#### [Goal of the exercise]
Among the entries that follow, some lines contain the word "module". Show all of them.

#### Material for this exercise

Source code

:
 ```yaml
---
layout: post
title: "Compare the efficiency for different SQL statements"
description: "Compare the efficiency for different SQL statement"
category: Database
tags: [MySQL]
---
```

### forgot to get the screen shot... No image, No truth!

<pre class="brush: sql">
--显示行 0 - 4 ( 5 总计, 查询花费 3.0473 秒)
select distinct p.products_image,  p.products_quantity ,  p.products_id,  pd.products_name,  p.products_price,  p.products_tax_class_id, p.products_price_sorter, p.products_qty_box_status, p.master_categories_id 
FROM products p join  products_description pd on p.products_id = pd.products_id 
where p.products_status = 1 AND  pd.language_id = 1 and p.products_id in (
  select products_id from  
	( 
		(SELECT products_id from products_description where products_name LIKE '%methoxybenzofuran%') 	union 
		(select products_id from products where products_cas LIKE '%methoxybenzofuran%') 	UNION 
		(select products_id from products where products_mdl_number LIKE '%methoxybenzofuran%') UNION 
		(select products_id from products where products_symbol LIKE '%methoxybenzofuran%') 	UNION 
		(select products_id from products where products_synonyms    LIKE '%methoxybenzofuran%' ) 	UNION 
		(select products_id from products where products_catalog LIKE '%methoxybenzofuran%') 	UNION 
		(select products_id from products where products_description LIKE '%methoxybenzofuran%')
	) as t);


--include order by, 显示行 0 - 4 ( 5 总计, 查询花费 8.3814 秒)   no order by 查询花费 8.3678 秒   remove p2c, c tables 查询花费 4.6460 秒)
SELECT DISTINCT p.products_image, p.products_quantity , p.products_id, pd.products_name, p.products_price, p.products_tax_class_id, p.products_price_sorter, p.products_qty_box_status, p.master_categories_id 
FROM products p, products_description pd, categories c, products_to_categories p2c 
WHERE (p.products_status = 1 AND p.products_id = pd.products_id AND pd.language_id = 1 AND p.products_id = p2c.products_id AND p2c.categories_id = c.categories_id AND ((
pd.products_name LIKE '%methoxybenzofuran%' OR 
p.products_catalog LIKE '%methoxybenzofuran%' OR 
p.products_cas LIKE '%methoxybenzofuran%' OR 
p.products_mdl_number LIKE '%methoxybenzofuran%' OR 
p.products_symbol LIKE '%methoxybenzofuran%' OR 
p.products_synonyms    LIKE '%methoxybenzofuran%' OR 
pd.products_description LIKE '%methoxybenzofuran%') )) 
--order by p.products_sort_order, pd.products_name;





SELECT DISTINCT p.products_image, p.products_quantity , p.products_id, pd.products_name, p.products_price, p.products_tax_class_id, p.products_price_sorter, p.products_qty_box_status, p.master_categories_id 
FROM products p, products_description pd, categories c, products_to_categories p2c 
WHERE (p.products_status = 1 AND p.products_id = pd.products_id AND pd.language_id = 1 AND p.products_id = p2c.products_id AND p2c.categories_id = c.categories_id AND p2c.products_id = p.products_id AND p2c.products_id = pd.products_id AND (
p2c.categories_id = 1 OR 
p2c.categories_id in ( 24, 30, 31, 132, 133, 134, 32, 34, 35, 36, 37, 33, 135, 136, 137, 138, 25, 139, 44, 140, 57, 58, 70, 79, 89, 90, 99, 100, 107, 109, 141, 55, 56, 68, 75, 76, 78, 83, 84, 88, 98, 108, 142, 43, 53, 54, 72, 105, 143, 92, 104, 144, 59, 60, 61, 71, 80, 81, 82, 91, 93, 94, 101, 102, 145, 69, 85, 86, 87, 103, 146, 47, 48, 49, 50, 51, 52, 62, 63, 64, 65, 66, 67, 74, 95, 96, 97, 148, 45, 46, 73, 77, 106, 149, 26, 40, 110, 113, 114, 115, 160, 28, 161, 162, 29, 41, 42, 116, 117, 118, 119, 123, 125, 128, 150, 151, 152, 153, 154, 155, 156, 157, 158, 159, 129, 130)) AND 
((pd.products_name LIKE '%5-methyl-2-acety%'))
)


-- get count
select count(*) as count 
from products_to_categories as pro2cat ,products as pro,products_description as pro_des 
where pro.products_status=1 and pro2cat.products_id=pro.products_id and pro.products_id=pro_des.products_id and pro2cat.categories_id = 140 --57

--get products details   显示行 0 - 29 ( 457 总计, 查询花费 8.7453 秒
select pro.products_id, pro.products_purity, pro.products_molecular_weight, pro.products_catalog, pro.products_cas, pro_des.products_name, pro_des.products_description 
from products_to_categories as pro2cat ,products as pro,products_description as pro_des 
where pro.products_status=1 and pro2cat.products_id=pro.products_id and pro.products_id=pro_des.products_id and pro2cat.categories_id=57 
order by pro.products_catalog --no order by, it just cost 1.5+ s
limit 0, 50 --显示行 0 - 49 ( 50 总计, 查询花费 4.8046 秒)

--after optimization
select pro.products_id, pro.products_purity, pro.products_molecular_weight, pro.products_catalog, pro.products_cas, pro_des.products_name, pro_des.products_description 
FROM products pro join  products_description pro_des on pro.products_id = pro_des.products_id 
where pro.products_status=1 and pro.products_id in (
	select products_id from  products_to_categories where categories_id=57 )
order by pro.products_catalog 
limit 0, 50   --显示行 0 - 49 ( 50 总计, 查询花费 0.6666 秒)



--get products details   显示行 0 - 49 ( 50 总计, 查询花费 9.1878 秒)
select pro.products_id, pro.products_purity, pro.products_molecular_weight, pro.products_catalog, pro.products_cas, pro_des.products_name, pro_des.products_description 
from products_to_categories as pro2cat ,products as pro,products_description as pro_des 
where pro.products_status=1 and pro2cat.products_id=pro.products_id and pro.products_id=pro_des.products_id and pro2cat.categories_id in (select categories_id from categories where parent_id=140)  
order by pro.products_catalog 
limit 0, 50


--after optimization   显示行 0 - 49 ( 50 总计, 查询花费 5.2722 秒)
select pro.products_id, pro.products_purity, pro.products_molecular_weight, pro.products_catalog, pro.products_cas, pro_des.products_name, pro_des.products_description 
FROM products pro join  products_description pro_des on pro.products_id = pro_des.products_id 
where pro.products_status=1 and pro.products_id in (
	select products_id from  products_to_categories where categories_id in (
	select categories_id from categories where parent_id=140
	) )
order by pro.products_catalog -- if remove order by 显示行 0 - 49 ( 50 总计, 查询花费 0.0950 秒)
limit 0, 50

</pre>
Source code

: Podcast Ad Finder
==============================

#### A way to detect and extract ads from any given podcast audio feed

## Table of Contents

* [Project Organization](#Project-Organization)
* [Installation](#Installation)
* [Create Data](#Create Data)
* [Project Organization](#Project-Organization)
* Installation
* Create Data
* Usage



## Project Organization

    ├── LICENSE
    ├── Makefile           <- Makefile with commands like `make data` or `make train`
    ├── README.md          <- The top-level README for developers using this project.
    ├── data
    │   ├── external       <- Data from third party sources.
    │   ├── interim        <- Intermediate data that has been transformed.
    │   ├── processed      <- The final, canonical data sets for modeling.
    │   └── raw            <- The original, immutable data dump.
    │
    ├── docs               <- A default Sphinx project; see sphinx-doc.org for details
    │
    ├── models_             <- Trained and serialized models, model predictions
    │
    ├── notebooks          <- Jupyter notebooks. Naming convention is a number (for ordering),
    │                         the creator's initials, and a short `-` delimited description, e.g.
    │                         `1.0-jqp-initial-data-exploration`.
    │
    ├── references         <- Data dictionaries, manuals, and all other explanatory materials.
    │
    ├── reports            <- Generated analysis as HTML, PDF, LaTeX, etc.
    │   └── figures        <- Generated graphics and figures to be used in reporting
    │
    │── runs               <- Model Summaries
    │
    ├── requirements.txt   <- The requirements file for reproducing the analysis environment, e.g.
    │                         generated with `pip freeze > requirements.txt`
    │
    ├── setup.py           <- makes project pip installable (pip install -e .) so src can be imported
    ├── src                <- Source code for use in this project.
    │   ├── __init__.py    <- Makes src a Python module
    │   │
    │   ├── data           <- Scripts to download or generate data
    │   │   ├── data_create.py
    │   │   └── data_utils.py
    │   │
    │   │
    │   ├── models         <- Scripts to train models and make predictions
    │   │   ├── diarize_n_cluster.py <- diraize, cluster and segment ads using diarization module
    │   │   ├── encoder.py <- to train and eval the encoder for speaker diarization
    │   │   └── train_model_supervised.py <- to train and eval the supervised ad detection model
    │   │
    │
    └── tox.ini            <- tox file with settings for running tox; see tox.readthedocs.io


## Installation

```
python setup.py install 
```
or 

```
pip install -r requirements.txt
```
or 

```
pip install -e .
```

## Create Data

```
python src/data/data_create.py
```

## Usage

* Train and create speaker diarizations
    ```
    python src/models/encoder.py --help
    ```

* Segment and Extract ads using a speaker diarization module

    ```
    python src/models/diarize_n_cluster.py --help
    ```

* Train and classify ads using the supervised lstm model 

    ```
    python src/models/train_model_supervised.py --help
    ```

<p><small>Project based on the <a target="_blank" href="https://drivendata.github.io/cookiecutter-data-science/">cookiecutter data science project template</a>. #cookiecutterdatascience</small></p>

########

#### [Response for this exercise]
    │   ├── __init__.py    <- Makes src a Python module
    │   │   ├── diarize_n_cluster.py <- diraize, cluster and segment ads using diarization module
* Segment and Extract ads using a speaker diarization module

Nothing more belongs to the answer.